After major elections the question reliably arises why the polls were wrong again. What usually follows is either an accusation of manipulation or the conclusion that polls are worthless.

Both miss the mark. The error sources are well studied, largely technical, and the greatest source of frustration for the pollsters themselves.

The sample is the problem

The core of any poll is a small group meant to represent a large one. With a thousand respondents the pure sampling error sits at roughly three percentage points — that's mathematics and can't be argued away.

Which already means a two-point difference between two parties is statistically almost nothing. It still gets reported as though it were a change.
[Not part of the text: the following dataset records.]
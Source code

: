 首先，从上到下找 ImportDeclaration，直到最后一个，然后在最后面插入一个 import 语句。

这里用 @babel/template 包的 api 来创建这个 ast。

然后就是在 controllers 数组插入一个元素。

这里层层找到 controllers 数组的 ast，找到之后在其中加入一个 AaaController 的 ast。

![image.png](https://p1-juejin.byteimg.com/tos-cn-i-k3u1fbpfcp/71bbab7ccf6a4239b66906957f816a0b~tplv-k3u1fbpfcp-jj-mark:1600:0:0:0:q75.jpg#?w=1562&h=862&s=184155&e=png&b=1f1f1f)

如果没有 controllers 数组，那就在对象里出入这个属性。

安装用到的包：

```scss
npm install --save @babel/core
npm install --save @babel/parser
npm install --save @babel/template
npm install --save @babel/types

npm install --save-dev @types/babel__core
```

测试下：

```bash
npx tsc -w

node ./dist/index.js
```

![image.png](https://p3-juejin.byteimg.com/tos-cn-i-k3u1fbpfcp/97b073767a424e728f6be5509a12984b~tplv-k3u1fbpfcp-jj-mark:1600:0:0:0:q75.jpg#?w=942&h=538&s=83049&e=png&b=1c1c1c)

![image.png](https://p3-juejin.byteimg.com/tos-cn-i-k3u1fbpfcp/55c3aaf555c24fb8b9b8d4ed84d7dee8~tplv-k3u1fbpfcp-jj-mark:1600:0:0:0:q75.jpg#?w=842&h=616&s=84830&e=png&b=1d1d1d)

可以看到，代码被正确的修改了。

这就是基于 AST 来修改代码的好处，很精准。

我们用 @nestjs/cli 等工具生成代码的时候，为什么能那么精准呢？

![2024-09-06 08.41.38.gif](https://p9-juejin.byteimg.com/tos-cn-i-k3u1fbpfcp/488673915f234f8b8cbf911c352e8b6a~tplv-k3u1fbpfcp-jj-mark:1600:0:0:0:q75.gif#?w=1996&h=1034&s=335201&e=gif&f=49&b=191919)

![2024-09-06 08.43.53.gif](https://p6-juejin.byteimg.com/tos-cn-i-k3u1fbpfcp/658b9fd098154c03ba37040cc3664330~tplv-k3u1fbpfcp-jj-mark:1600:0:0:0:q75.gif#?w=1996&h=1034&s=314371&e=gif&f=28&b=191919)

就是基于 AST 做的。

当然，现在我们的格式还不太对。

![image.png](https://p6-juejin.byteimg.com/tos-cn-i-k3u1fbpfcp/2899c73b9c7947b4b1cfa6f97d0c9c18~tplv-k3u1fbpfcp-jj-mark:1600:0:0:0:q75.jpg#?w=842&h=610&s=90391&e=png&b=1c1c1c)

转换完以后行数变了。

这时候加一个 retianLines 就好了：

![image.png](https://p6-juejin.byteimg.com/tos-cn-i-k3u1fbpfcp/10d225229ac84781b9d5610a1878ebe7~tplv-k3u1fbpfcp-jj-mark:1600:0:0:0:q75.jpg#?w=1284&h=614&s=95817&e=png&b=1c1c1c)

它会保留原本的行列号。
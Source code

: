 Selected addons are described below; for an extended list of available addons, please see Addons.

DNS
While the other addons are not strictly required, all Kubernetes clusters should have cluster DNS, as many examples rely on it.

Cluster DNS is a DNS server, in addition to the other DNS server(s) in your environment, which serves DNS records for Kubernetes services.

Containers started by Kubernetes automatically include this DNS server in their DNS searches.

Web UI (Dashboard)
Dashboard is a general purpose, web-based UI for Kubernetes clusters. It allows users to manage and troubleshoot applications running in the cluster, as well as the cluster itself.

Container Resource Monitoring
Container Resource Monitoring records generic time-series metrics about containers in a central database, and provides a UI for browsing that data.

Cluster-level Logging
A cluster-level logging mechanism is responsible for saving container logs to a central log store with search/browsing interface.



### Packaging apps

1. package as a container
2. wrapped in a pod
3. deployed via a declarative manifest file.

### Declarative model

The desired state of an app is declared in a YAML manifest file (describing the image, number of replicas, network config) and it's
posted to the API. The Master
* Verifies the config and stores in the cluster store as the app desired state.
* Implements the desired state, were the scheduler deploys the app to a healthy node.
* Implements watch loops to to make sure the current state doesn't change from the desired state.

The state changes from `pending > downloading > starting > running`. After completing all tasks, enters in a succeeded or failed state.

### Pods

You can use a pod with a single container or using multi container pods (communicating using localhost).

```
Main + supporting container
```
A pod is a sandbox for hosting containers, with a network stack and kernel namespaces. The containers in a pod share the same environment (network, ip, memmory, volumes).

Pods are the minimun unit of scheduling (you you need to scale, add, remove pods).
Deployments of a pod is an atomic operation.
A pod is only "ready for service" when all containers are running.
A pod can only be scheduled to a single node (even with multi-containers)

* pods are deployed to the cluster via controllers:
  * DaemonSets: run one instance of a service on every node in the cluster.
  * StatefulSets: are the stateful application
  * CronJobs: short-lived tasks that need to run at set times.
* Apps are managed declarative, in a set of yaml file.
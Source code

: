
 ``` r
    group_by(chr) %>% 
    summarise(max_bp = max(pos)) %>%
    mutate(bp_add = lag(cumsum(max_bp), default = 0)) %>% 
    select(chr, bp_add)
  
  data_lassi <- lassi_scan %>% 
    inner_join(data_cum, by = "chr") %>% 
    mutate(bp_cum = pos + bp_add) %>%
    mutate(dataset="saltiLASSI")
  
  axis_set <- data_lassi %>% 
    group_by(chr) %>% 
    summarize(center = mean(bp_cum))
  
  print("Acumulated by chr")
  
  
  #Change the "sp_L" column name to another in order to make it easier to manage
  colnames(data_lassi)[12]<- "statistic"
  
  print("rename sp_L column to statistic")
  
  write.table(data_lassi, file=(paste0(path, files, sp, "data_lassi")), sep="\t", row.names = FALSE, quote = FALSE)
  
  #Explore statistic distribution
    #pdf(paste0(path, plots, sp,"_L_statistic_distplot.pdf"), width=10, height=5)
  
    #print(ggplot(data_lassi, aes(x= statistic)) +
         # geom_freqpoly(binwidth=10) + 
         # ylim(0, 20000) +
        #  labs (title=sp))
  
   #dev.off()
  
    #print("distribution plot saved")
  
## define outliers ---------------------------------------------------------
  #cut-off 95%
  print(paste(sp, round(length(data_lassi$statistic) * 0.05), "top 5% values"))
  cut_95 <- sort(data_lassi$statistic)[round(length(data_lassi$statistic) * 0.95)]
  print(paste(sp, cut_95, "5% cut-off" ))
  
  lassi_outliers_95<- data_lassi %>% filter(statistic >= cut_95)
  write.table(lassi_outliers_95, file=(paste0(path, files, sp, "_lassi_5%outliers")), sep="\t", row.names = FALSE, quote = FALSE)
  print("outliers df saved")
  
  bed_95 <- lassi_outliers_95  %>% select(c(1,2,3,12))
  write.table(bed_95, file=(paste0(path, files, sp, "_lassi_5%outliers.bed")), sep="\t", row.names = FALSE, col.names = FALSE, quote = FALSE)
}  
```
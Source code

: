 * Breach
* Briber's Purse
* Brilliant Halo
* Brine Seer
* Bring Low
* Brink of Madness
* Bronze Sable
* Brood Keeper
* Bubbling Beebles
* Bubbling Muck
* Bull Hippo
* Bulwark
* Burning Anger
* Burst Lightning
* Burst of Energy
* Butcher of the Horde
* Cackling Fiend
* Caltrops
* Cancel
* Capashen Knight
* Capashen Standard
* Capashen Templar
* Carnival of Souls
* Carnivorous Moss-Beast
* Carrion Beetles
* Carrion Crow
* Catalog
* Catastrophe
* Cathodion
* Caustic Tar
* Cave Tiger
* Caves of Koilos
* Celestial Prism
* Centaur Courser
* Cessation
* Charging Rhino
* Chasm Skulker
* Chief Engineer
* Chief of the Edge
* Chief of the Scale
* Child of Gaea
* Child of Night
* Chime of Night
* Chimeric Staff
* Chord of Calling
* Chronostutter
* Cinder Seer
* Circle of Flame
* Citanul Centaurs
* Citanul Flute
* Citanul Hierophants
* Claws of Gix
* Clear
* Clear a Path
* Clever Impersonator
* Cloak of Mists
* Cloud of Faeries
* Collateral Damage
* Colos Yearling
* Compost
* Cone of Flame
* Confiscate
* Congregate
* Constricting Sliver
The bigger problem isn't the size of the sample but its composition. And that has deteriorated considerably over the last twenty years.

Who doesn't answer

Response rates for telephone polling have fallen dramatically. Where a substantial share of those called once participated, today it's only a few percent depending on the survey.

When 95 out of 100 people called don't take part, the decisive question is no longer who you selected at random but who was willing to answer.

And that willingness isn't randomly distributed. It correlates with age, education, availability, trust in institutions — and possibly with political preference.

This is probably the single most important error source in modern polling, and it can't be fixed by increasing sample sizes. A larger biased sample is equally biased, just more precisely wrong.

Weighting

Institutes correct for this by weighting. If people with lower formal education are underrepresented, their answers count for more.

That works as long as you know which characteristics need weighting. For age, gender and region there are reliable population figures.

It gets harder for characteristics that correlate with voting behaviour and for which no reference data exists. If people with low institutional trust participate less and vote differently, that's very difficult to correct, because you don't know that group's share of the population.

One additional point often overlooked: when weighting by past voting behaviour, you're relying on recollection. And people misremember systematically — there's a known tendency to report having voted for the winner.

Who actually turns out

A poll measures intentions. An election measures actions. Between them sits a gap that varies in size.

Institutes try to model likely turnout, and that modelling is one of the largest error sources of all. It rests on assumptions, and when an election mobilises or demobilises unusually, those assumptions are wrong.

It's one reason polls perform particularly badly at elections with unusual turnout.

Late deciders

The share of voters who decide only in the final days has risen substantially over the decades. Party attachment has weakened and willingness to switch has grown.

A poll conducted ten days before an election simply cannot capture that movement. It may have been entirely accurate at the moment of fieldwork.

This gets routinely ignored in public discussion. A poll is a snapshot, not a forecast, even though it's read as one.

What happens to the numbers

And then there's the reporting problem, which has nothing to do with methodology.

Media report polls like sports results. A one-point movement becomes a headline even though it sits inside the margin of error and is almost certainly noise.

The institutes publish their margins. In the reporting they usually don't appear, because they ruin the story.

Why we still need them

Worth adding a note on the methods that have partly replaced telephone polling, since they carry their own problems.

Online panels are cheaper, faster and can reach large samples. But participants opt in, which means they are self-selected, and people who volunteer for survey panels differ systematically from those who do not — they tend to be more politically engaged, more online, and in some panels they answer a great many surveys, which brings its own distortions.

Good panel providers correct for this with careful recruitment and weighting, and the better ones perform comparably to telephone work. Weak ones produce numbers that look precise and mean very little.

Which leads to a practical suggestion: the method matters as much as the sample size. A poll of two thousand people from an unvetted online panel is not more reliable than a properly constructed telephone survey of a thousand. That information is usually published in the methodology note, and it is almost never mentioned in the article reporting the result.

For all that: polls are the best instrument we have for finding out what a society thinks. The alternative isn't better information, it's gut feeling and whoever shouts loudest.

And they're roughly right at most elections. The spectacular failures stick in memory; the many serviceable forecasts don't.

My suggestion for handling them: look at the average of several institutes rather than individual surveys. Ignore any change under three points. And treat every poll as a description of the present, not the future.